Scan the records below for the line with "[2.0.0]: https://github.com/Level/packager/releases/tag/v2.0.0" and the line with "[1.1.0]: https://github.com/Level/packager/releases/tag/v1.1.0". Repeat those two lines and every line between them exactly, and nothing else.

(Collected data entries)
————

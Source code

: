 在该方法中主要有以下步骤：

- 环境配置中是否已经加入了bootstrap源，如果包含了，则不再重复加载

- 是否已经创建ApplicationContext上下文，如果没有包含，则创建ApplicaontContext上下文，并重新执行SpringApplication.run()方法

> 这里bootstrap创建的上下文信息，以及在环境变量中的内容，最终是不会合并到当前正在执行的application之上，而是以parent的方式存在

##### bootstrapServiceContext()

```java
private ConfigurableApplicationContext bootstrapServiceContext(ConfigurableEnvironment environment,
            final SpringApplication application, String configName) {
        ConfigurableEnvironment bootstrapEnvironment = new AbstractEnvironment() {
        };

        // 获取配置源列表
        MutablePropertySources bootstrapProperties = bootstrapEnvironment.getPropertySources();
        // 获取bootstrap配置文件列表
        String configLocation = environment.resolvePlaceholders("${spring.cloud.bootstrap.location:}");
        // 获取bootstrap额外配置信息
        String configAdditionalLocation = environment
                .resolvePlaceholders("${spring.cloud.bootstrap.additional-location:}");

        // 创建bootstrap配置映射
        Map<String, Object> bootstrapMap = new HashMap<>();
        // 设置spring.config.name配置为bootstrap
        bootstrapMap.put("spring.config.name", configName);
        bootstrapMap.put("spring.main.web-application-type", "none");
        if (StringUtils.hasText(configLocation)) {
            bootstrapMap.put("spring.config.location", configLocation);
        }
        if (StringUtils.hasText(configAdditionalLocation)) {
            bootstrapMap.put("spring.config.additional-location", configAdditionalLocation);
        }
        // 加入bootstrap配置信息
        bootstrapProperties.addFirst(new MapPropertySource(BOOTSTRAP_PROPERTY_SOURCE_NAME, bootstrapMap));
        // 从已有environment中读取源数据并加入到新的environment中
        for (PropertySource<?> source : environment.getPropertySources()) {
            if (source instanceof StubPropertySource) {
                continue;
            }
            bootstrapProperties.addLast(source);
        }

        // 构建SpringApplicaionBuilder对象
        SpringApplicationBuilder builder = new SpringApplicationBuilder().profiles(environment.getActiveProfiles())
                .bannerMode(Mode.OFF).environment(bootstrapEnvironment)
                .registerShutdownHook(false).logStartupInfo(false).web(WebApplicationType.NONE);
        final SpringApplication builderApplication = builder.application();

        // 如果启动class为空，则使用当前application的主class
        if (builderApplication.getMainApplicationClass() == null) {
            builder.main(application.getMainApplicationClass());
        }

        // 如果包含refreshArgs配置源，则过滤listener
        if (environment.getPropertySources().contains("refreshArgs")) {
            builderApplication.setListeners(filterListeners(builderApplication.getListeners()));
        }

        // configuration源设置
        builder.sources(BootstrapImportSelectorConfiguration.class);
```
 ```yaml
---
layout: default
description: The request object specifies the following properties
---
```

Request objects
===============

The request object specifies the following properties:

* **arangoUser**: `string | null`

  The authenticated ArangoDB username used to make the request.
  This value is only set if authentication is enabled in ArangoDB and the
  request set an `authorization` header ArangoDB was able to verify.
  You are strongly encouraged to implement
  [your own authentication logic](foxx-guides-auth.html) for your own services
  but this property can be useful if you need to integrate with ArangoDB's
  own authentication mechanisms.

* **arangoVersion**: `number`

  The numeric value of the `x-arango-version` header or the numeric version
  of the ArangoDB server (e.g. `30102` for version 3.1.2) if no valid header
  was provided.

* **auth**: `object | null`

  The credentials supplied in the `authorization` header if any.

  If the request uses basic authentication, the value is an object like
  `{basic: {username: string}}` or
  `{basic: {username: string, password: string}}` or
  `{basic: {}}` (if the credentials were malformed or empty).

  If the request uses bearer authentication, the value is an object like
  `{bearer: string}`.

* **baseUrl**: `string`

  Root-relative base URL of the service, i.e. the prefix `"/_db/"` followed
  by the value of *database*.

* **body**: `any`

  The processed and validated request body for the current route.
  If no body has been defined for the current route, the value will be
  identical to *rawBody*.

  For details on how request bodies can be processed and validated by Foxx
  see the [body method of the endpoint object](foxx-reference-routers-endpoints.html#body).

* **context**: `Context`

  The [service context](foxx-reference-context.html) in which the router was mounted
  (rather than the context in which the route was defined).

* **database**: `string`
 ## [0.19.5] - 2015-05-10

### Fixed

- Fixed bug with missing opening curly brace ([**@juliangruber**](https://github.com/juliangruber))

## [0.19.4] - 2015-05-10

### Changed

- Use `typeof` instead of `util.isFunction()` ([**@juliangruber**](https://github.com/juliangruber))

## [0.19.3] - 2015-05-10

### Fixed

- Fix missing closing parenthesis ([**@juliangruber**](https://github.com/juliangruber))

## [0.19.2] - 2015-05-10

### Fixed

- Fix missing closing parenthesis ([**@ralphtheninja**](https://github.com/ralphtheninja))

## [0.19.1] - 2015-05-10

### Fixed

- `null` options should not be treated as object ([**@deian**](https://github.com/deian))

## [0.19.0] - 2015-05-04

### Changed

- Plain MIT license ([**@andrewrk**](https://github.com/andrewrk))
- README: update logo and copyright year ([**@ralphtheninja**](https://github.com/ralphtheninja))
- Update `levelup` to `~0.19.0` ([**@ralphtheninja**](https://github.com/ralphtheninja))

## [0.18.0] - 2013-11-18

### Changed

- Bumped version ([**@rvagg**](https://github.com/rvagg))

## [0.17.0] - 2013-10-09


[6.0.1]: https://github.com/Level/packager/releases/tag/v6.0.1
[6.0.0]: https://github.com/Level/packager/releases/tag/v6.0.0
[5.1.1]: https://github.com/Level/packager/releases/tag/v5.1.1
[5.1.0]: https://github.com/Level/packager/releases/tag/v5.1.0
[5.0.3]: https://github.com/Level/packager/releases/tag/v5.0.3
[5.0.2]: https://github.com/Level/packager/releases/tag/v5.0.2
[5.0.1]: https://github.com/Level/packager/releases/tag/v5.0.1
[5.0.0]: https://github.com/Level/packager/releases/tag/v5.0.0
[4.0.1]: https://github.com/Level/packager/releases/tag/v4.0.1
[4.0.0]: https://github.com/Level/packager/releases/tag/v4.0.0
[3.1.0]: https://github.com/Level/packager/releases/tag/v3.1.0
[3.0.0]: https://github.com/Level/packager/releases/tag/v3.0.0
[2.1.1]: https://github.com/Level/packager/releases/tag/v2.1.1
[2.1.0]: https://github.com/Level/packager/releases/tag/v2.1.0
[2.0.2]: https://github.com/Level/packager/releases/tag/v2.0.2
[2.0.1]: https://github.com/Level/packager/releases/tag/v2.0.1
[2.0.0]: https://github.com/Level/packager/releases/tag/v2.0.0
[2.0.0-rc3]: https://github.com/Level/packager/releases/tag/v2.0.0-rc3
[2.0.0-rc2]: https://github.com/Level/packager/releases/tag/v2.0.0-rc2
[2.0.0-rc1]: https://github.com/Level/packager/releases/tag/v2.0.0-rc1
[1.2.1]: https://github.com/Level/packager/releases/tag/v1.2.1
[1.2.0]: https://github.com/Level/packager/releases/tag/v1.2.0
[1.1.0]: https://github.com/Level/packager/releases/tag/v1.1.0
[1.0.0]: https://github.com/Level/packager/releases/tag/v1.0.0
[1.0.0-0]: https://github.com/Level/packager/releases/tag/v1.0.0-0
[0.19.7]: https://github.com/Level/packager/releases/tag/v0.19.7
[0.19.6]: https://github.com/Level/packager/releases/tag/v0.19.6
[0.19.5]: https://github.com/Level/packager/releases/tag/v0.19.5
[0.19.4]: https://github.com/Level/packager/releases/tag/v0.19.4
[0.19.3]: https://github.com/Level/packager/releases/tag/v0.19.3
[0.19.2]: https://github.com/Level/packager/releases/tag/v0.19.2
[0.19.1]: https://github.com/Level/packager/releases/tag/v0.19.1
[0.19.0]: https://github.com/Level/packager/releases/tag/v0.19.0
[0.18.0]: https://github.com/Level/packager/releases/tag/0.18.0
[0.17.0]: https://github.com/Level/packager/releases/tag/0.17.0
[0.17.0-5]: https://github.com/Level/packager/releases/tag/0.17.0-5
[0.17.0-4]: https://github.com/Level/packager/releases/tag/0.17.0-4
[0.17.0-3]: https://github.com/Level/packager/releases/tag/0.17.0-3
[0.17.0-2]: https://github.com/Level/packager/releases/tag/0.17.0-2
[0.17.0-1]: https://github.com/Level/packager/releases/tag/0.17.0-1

————

● **Your solution**
[2.0.0]: https://github.com/Level/packager/releases/tag/v2.0.0
[2.0.0-rc3]: https://github.com/Level/packager/releases/tag/v2.0.0-rc3
[2.0.0-rc2]: https://github.com/Level/packager/releases/tag/v2.0.0-rc2
[2.0.0-rc1]: https://github.com/Level/packager/releases/tag/v2.0.0-rc1
[1.2.1]: https://github.com/Level/packager/releases/tag/v1.2.1
[1.2.0]: https://github.com/Level/packager/releases/tag/v1.2.0
[1.1.0]: https://github.com/Level/packager/releases/tag/v1.1.0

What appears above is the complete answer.